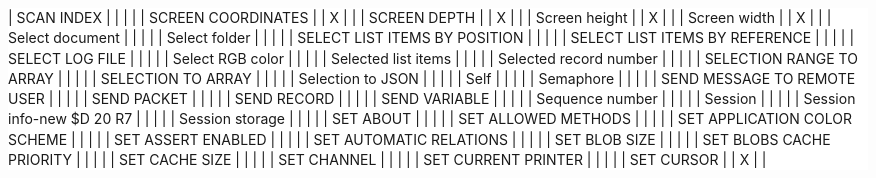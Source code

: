 | SCAN INDEX                                   |         |                     |            |
| SCREEN COORDINATES                           |         |         X           |            |
| SCREEN DEPTH                                 |         |         X           |            |
| Screen height                                |         |         X           |            |
| Screen width                                 |         |         X           |            |
| Select document                              |         |                     |            |
| Select folder                                |         |                     |            |
| SELECT LIST ITEMS BY POSITION                |         |                     |            |
| SELECT LIST ITEMS BY REFERENCE               |         |                     |            |
| SELECT LOG FILE                              |         |                     |            |
| Select RGB color                             |         |                     |            |
| Selected list items                          |         |                     |            |
| Selected record number                       |         |                     |            |
| SELECTION RANGE TO ARRAY                     |         |                     |            |
| SELECTION TO ARRAY                           |         |                     |            |
| Selection to JSON                            |         |                     |            |
| Self                                         |         |                     |            |
| Semaphore                                    |         |                     |            |
| SEND MESSAGE TO REMOTE USER                  |         |                     |            |
| SEND PACKET                                  |         |                     |            |
| SEND RECORD                                  |         |                     |            |
| SEND VARIABLE                                |         |                     |            |
| Sequence number                              |         |                     |            |
| Session                                      |         |                     |            |
| Session info-new $D 20 R7                    |         |                     |            |
| Session storage                              |         |                     |            |
| SET ABOUT                                    |         |                     |            |
| SET ALLOWED METHODS                          |         |                     |            |
| SET APPLICATION COLOR SCHEME                 |         |                     |            |
| SET ASSERT ENABLED                           |         |                     |            |
| SET AUTOMATIC RELATIONS                      |         |                     |            |
| SET BLOB SIZE                                |         |                     |            |
| SET BLOBS CACHE PRIORITY                     |         |                     |            |
| SET CACHE SIZE                               |         |                     |            |
| SET CHANNEL                                  |         |                     |            |
| SET CURRENT PRINTER                          |         |                     |            |
| SET CURSOR                                   |         |         X           |            |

= Task goal =
Line for line, retype the material exactly, omitting any pictures.

= Answer to the problem =
Source code

: | SCAN INDEX                                   |         |                     |            |
| SCREEN COORDINATES                           |         |         X           |            |
| SCREEN DEPTH                                 |         |         X           |            |
| Screen height                                |         |         X           |            |
| Screen width                                 |         |         X           |            |
| Select document                              |         |                     |            |
| Select folder                                |         |                     |            |
| SELECT LIST ITEMS BY POSITION                |         |                     |            |
| SELECT LIST ITEMS BY REFERENCE               |         |                     |            |
| SELECT LOG FILE                              |         |                     |            |
| Select RGB color                             |         |                     |            |
| Selected list items                          |         |                     |            |
| Selected record number                       |         |                     |            |
| SELECTION RANGE TO ARRAY                     |         |                     |            |
| SELECTION TO ARRAY                           |         |                     |            |
| Selection to JSON                            |         |                     |            |
| Self                                         |         |                     |            |
| Semaphore                                    |         |                     |            |
| SEND MESSAGE TO REMOTE USER                  |         |                     |            |
| SEND PACKET                                  |         |                     |            |
| SEND RECORD                                  |         |                     |            |
| SEND VARIABLE                                |         |                     |            |
| Sequence number                              |         |                     |            |
| Session                                      |         |                     |            |
| Session info-new $D 20 R7                    |         |                     |            |
| Session storage                              |         |                     |            |
| SET ABOUT                                    |         |                     |            |
| SET ALLOWED METHODS                          |         |                     |            |
| SET APPLICATION COLOR SCHEME                 |         |                     |            |
| SET ASSERT ENABLED                           |         |                     |            |
| SET AUTOMATIC RELATIONS                      |         |                     |            |
| SET BLOB SIZE                                |         |                     |            |
| SET BLOBS CACHE PRIORITY                     |         |                     |            |
| SET CACHE SIZE                               |         |                     |            |
| SET CHANNEL                                  |         |                     |            |
| SET CURRENT PRINTER                          |         |                     |            |
| SET CURSOR                                   |         |         X           |            |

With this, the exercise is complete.